**Data for this exercise:**
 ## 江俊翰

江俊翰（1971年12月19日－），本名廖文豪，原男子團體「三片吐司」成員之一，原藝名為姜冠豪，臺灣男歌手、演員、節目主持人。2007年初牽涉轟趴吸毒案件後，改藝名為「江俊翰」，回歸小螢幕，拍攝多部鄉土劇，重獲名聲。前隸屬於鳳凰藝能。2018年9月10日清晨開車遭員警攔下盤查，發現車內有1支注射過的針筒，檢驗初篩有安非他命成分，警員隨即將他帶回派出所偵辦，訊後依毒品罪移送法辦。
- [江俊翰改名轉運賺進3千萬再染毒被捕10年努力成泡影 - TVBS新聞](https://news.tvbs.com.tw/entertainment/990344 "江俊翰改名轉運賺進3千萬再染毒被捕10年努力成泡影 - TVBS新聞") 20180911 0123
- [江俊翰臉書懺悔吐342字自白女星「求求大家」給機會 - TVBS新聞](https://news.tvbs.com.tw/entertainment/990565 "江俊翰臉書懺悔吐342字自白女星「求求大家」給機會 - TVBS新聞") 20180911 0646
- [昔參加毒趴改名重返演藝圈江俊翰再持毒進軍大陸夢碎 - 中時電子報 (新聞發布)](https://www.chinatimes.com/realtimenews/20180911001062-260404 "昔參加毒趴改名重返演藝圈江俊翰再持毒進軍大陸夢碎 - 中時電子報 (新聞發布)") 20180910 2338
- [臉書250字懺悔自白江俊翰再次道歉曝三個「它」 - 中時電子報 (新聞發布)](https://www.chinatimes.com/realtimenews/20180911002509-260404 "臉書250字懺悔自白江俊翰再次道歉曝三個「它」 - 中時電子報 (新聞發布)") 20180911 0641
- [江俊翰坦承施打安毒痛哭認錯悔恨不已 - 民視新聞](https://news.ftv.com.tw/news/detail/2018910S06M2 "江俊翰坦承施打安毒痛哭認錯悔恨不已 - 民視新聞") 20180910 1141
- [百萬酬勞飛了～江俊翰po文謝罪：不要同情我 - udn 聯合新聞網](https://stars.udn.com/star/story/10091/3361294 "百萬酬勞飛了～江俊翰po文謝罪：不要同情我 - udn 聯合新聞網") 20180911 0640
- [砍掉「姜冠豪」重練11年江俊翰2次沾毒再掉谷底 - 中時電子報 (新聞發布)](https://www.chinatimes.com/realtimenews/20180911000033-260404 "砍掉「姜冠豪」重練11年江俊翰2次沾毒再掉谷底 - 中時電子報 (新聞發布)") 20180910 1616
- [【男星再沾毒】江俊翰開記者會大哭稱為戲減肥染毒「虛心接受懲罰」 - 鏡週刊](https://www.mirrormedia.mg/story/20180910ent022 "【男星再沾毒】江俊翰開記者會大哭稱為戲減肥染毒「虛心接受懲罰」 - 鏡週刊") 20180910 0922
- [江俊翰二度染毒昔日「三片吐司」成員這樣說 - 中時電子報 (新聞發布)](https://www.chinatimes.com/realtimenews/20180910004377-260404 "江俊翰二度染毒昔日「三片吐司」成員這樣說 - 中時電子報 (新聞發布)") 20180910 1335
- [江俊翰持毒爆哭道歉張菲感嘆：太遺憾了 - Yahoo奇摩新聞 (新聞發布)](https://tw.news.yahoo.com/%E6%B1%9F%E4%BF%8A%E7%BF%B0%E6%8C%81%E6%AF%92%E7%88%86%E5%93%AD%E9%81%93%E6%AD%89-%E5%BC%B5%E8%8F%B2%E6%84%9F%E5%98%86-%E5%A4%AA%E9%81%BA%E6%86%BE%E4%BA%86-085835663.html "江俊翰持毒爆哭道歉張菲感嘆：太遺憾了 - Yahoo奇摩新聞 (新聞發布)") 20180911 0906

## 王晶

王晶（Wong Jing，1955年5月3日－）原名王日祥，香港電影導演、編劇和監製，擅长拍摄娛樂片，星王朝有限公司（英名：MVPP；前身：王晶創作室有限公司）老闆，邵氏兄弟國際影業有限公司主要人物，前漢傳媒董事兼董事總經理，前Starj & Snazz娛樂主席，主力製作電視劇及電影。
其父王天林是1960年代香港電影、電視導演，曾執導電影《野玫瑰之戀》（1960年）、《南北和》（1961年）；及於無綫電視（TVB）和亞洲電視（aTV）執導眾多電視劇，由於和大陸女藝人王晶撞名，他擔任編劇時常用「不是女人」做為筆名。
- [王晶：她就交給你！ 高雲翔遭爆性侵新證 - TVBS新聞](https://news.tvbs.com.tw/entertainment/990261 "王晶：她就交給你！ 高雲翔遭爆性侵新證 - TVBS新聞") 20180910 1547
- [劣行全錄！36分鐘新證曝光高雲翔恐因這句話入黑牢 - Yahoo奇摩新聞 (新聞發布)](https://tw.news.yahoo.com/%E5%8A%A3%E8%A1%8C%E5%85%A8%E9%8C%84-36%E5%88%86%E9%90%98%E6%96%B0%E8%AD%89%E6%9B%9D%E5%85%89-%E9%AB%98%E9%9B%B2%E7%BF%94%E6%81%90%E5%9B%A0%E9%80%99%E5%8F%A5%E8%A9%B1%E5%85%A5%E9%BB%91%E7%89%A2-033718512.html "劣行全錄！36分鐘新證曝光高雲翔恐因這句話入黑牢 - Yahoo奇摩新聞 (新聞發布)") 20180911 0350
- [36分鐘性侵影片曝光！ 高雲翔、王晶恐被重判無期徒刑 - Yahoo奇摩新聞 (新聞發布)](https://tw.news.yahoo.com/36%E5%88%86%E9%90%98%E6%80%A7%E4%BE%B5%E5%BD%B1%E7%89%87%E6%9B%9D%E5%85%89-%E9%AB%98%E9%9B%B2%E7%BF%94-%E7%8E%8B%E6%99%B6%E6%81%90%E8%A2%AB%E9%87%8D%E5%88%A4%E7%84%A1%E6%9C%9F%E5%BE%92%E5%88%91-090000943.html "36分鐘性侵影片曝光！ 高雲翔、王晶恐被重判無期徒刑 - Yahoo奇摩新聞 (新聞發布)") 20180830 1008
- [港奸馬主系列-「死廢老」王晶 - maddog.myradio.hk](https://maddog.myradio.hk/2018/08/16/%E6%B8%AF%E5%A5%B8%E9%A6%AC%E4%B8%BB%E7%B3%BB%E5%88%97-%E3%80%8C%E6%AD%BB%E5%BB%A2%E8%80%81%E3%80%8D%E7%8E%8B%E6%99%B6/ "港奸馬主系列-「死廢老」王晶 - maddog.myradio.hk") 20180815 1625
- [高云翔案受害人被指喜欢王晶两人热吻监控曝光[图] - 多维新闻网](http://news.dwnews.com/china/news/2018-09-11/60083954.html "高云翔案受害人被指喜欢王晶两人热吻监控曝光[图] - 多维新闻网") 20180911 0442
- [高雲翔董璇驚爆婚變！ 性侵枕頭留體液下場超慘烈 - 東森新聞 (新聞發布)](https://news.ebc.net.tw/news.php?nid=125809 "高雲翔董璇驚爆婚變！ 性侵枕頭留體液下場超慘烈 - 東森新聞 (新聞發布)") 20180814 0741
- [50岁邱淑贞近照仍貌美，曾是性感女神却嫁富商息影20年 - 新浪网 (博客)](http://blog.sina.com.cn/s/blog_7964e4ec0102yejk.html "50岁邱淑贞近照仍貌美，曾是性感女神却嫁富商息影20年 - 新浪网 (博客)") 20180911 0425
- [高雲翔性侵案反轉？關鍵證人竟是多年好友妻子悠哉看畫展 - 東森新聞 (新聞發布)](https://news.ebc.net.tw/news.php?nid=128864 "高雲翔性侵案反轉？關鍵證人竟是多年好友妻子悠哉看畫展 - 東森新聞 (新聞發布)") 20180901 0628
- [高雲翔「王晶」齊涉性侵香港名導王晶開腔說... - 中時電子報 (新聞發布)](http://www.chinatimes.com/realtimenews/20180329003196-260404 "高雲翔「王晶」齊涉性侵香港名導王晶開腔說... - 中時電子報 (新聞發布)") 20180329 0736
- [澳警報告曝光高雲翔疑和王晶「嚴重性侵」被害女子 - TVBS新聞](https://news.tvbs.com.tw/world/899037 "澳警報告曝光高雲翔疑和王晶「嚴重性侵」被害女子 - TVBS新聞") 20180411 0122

**Exercise prompt:**
Counting only lines that hold the word "三片吐司", say how many there are in the listing above and add nothing.

**Solution to the exercise:**
2